Over five years, risk hinges on nuclear trajectory, leadership succession dynamics, and whether crisis-management channels persist. If Iran further reduces transparency with the IAEA or moves closer to weaponization, preventive-strike incentives rise. If deterrence and backchannels hold, conflict remains episodic. A chaotic succession or severe economic rupture would raise both internal violence risk and external diversionary escalation incentives.
Security situation The dominant pathway to “significant armed conflict” remains renewed direct kinetic exchange involving Iran and Israel and/or the United States. The key feature is not inevitability of major war but a high frequency of triggerable, short-duration strike/retaliation cycles (air/missile, maritime, and cyber-kinetic spillover) that can cross the significance threshold quickly.
Threat drivers First, the post-2024/2025 pattern of direct Israel–Iran exchanges lowers the political and operational barriers to repeat action, especially around nuclear-related targets, air defenses, and command nodes. Second, nuclear brinkmanship and IAEA cooperation disputes increase the chance of a catalytic event (surprise finding, sabotage, or pre-emption logic) that compresses decision time. Third, maritime exposure in the Gulf and Strait of Hormuz creates persistent incident risk with outsized escalation potential. Fourth, domestic unrest and harsh repression raise regime threat perceptions; in a crisis, leaders may over-interpret external involvement and choose demonstrative retaliation to restore deterrence.
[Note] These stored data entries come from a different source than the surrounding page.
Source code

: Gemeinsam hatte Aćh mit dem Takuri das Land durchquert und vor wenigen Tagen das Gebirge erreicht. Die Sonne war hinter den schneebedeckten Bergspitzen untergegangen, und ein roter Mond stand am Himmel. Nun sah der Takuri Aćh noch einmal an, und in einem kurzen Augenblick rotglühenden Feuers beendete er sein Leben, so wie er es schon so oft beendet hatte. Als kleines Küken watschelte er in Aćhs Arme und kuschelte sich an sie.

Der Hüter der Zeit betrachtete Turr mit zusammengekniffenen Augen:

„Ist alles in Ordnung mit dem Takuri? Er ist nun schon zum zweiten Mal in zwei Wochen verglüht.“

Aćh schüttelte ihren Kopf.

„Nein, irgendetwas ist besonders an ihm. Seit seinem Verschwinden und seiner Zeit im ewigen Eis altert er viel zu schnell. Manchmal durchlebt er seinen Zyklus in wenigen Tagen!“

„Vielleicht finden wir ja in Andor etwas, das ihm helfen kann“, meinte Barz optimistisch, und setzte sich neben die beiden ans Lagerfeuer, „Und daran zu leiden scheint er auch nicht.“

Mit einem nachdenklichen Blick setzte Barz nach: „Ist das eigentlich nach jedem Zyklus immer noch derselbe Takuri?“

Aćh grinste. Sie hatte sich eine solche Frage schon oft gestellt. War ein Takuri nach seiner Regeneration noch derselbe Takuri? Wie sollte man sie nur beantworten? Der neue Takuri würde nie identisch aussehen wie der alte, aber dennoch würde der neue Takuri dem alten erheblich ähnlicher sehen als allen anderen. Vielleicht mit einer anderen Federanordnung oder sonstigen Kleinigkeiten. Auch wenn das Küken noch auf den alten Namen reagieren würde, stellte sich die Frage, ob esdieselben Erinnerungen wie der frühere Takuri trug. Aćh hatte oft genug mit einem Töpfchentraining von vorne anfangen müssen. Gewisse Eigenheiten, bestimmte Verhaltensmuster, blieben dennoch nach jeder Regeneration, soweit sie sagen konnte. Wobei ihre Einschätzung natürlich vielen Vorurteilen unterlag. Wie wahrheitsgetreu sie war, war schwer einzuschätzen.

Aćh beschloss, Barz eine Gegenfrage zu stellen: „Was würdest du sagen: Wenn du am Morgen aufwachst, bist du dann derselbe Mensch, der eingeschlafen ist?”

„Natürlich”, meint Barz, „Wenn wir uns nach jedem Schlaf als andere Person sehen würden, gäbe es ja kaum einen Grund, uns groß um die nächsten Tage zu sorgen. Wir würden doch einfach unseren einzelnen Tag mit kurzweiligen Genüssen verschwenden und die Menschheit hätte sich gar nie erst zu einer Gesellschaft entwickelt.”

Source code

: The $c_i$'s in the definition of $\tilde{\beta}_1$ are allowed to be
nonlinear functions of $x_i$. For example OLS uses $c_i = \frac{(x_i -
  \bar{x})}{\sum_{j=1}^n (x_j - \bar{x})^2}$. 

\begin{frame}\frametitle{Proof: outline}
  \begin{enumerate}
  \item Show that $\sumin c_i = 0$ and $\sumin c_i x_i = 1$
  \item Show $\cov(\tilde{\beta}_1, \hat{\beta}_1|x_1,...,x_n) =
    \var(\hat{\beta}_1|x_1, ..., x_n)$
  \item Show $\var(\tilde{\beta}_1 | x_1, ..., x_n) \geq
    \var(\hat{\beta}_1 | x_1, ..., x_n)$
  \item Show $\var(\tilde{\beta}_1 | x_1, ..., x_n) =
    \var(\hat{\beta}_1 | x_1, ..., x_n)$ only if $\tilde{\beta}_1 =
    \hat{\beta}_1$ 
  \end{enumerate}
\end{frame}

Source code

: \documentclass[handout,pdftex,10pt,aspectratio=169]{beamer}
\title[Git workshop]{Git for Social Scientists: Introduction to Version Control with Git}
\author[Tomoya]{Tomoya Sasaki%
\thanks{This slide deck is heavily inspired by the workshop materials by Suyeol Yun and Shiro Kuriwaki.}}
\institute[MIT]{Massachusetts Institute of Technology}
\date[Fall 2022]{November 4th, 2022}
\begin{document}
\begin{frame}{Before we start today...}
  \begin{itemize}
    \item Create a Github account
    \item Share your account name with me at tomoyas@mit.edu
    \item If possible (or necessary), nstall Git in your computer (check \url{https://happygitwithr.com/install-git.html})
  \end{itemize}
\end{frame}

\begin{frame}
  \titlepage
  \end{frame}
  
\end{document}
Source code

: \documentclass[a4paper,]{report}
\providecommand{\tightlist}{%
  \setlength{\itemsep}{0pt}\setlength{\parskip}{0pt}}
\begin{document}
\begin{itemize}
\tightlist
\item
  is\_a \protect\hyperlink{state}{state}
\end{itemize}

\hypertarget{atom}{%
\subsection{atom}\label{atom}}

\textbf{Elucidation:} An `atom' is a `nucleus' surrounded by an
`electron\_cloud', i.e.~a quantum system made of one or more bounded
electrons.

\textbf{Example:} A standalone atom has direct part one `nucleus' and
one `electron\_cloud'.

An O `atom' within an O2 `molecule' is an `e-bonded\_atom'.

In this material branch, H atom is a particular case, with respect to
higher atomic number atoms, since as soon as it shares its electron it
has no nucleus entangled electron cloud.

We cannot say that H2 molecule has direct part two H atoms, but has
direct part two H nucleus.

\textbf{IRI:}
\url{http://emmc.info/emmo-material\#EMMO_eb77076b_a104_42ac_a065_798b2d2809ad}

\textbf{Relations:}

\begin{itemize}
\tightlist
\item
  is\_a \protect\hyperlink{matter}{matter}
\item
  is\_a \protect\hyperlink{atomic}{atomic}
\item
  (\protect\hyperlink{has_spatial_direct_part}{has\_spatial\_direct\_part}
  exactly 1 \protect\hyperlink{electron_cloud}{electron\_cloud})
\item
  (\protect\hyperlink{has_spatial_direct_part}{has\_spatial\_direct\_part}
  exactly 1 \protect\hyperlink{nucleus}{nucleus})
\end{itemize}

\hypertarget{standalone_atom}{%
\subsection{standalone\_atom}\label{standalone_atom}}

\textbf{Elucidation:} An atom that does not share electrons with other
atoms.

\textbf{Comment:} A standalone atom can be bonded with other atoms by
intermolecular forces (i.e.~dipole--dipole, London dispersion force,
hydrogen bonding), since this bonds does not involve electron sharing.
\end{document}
Resilience and systemic firebreaks (pre-mortem: why peace can hold) Iran’s leadership has strong incentives to avoid a sustained conventional war it would likely lose in airpower and economic endurance. Mutual deterrence remains credible: Iran can impose regional costs (missiles, drones, partner forces, shipping disruption), while Israel/US can impose severe damage on critical infrastructure and regime security assets. This balance typically favors limited, signaled operations with off-ramps. Iran’s internal security apparatus has repeatedly shown capacity to contain protest waves through repression, selective concessions, and institutional adaptation, reducing the probability that unrest becomes civil war or state collapse on the three-year horizon.
Net assessment New reporting on large-scale protests and repression increases volatility and miscalculation risk but does not, by itself, prove imminent regime collapse. The structural picture still points to a high likelihood of episodic direct clashes, with a lower (but non-trivial) chance of a broader, sustained interstate campaign if a nuclear or high-casualty trigger removes off-ramps.